→ **Task goal**
Where a line holds the word "Root", copy it from the records.

··· Given entries ···

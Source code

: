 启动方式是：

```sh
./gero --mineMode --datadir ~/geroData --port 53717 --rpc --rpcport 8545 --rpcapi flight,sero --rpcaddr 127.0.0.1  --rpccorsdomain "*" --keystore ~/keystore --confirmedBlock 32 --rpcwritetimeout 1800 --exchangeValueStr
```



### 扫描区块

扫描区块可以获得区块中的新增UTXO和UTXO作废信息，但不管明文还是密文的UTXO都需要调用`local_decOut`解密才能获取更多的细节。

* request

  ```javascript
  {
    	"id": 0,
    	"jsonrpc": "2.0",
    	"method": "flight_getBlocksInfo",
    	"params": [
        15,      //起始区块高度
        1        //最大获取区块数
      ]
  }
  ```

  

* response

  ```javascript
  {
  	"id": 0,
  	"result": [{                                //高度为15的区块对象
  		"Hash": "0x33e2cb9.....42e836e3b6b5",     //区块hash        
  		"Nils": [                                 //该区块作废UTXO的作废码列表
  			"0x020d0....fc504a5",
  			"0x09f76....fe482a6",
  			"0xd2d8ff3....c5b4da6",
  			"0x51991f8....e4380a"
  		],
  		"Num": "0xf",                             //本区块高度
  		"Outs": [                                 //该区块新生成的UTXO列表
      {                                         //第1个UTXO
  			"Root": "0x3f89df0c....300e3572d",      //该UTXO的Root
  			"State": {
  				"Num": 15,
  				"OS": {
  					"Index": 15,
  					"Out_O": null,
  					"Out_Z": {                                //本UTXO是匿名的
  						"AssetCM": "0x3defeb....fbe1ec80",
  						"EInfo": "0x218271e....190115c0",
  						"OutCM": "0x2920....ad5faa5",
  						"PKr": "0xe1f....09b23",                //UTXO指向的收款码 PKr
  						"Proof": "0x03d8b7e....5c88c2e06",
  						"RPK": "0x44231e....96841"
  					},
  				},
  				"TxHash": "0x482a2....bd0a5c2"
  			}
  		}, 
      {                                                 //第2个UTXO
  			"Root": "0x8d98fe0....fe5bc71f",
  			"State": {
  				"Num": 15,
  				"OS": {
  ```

···

→ **Your solution**
  			"Root": "0x3f89df0c....300e3572d",      //该UTXO的Root
  			"Root": "0x8d98fe0....fe5bc71f",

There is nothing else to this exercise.